## Task to carry out
List each line of the data that holds the word "vspace".

## Records from a collection
*** Begin section ***

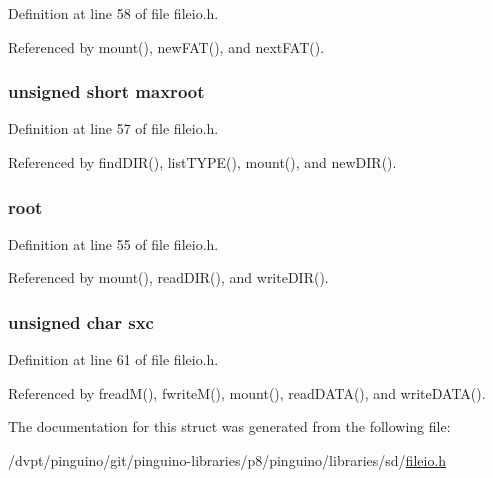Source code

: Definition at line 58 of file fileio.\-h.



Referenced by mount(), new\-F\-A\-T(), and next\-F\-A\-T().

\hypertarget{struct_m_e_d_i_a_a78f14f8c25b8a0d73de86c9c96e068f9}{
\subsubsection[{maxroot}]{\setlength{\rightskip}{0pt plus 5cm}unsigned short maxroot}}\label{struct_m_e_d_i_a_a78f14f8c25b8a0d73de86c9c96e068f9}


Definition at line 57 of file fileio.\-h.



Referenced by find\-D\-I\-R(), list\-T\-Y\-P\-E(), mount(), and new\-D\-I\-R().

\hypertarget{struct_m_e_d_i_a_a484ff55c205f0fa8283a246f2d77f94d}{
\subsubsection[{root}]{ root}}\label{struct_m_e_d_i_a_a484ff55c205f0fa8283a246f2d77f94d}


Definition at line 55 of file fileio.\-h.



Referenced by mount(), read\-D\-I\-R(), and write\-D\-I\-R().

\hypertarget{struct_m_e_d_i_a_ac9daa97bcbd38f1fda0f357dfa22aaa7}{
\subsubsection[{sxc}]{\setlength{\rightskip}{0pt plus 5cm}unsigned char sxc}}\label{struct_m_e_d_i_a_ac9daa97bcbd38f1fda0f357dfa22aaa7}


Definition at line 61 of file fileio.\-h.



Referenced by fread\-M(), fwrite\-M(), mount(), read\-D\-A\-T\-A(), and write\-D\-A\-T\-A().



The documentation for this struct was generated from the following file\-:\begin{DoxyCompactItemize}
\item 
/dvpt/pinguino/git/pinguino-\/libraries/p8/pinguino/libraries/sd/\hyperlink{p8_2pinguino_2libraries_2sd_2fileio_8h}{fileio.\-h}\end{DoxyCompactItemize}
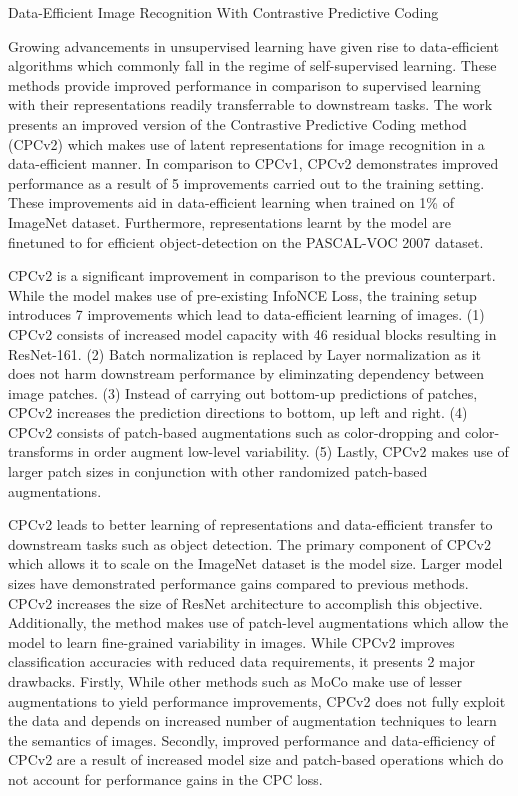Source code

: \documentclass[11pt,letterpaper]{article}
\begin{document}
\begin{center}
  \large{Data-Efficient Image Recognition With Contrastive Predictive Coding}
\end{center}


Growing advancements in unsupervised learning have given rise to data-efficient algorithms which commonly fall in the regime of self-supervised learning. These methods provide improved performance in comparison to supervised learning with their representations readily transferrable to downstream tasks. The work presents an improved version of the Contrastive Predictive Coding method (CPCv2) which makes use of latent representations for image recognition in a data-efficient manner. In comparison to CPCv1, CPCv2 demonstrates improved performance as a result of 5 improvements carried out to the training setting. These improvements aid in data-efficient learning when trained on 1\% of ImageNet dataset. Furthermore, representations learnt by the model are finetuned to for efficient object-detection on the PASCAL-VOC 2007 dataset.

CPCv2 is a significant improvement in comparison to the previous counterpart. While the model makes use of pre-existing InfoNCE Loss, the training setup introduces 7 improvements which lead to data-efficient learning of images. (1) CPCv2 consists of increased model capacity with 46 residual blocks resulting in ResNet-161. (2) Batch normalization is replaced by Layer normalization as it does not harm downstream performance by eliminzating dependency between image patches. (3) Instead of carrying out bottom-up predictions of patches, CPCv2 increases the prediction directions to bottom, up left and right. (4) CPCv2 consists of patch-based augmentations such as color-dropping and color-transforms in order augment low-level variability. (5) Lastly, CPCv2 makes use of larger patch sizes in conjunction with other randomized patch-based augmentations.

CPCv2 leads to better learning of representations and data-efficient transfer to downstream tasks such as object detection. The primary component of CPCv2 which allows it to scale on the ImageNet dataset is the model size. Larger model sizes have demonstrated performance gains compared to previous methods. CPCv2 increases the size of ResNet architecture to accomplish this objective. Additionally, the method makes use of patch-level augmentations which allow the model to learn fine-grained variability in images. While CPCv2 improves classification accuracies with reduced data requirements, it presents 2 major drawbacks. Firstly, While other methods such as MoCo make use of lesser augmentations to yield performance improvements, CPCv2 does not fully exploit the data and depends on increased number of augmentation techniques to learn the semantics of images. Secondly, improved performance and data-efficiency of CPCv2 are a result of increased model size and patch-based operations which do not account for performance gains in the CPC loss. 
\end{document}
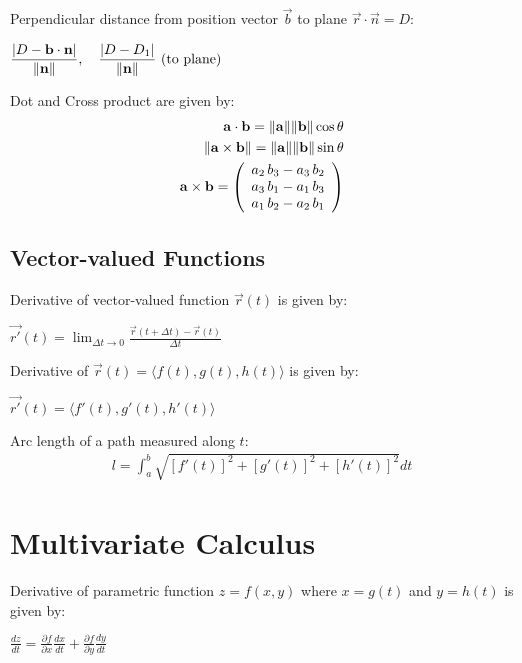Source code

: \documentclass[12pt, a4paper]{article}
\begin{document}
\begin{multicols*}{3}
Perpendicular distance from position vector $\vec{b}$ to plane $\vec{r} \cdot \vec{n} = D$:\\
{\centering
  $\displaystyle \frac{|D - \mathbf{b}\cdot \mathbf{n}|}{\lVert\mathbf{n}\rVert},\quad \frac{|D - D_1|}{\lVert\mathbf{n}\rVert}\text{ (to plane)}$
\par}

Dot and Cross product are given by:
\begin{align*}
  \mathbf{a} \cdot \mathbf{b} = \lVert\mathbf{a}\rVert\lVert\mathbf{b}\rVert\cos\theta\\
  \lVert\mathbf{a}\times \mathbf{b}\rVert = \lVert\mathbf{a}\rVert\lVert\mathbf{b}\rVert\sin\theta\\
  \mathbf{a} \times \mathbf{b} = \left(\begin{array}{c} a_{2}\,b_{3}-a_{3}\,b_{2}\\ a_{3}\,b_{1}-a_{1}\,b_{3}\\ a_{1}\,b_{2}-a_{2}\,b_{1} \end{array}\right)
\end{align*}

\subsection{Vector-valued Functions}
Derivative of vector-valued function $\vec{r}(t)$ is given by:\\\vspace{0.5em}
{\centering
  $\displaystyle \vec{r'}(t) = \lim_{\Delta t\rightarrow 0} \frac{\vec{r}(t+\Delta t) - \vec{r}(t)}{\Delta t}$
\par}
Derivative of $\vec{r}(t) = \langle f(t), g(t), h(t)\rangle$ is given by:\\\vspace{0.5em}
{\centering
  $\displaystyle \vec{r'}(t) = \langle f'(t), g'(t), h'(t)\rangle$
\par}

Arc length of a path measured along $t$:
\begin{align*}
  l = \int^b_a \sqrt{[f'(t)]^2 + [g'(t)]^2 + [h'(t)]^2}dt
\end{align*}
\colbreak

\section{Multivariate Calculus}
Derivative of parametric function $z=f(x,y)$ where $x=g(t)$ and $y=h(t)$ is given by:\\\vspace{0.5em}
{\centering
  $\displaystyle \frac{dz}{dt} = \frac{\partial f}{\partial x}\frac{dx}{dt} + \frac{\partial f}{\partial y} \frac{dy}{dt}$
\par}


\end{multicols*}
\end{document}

*** End section ***
*** Begin section ***

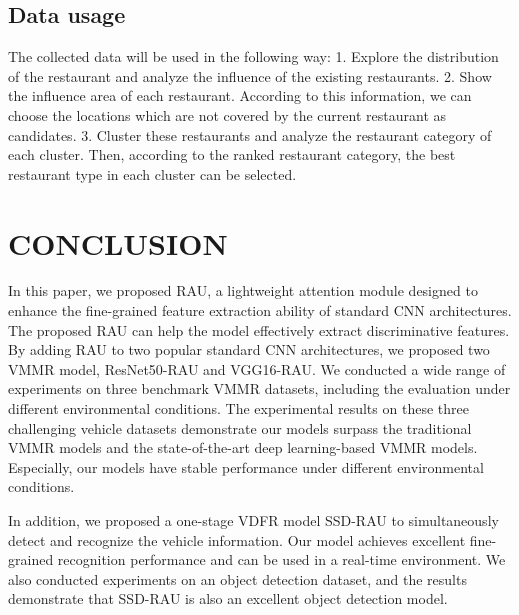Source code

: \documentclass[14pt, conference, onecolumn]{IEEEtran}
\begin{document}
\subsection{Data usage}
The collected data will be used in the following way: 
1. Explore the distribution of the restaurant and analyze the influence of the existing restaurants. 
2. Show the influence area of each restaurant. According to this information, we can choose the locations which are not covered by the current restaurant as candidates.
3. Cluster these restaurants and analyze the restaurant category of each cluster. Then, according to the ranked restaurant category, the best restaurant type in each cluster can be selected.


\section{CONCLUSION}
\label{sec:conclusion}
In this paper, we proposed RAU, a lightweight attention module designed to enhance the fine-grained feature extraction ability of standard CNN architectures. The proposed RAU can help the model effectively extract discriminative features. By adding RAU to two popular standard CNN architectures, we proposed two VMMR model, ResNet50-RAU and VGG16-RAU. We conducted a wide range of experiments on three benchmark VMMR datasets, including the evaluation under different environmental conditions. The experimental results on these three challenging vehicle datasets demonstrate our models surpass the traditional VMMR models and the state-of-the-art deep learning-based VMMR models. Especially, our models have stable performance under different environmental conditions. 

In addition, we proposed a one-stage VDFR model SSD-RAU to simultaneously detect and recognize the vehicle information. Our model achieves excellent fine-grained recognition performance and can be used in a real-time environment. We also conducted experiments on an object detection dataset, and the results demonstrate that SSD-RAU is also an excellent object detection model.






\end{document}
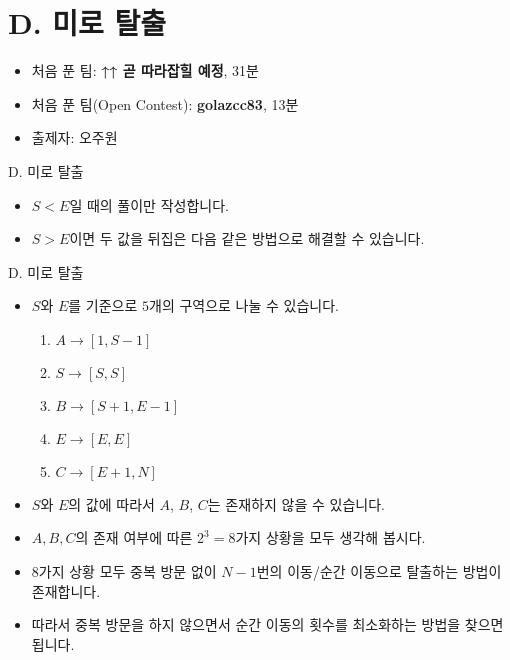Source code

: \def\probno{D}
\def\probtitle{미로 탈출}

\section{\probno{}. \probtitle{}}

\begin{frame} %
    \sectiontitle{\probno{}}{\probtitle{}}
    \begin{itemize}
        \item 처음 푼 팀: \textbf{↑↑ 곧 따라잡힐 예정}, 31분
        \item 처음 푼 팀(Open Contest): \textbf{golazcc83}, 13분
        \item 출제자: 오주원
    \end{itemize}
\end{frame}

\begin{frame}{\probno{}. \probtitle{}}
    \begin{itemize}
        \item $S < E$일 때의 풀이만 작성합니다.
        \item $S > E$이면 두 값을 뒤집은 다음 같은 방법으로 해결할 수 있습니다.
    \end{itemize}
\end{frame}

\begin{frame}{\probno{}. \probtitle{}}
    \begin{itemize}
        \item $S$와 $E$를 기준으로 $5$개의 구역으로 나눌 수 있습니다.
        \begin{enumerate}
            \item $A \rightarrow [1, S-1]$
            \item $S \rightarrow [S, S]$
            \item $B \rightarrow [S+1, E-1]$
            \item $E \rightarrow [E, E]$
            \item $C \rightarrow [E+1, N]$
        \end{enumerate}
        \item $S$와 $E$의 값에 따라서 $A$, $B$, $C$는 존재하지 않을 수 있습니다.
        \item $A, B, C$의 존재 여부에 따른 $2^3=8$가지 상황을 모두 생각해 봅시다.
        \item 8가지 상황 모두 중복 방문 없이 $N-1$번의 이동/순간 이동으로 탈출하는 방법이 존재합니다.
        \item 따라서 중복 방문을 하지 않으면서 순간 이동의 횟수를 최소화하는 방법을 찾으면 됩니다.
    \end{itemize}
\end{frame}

*** End section ***
*** Begin section ***

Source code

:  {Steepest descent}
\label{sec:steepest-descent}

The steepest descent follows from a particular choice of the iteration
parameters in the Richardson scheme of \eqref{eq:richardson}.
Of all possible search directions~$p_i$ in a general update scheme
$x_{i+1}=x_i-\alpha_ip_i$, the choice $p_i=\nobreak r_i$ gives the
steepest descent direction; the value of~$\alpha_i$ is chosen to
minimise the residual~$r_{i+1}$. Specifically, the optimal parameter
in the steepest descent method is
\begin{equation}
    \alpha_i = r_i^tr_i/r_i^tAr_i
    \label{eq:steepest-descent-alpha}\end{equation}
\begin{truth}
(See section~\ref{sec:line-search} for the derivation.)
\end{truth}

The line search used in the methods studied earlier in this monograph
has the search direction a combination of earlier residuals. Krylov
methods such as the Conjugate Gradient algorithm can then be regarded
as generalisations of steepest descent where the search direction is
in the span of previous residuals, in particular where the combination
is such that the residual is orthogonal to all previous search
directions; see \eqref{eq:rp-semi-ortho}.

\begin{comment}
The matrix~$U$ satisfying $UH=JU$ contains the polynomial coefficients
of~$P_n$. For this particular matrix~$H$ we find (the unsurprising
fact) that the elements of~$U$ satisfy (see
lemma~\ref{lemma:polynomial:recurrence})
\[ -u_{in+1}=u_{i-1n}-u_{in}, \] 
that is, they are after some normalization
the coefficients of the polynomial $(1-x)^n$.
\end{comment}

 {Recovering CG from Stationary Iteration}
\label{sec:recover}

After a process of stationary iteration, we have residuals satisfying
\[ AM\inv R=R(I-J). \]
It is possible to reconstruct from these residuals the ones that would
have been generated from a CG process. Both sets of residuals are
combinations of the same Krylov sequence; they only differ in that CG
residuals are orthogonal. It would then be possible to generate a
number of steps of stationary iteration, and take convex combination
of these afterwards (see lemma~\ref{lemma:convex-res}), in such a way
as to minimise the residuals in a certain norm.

*** End section ***

## Result below
Derivative of vector-valued function $\vec{r}(t)$ is given by:\\\vspace{0.5em}
Derivative of $\vec{r}(t) = \langle f(t), g(t), h(t)\rangle$ is given by:\\\vspace{0.5em}
Derivative of parametric function $z=f(x,y)$ where $x=g(t)$ and $y=h(t)$ is given by:\\\vspace{0.5em}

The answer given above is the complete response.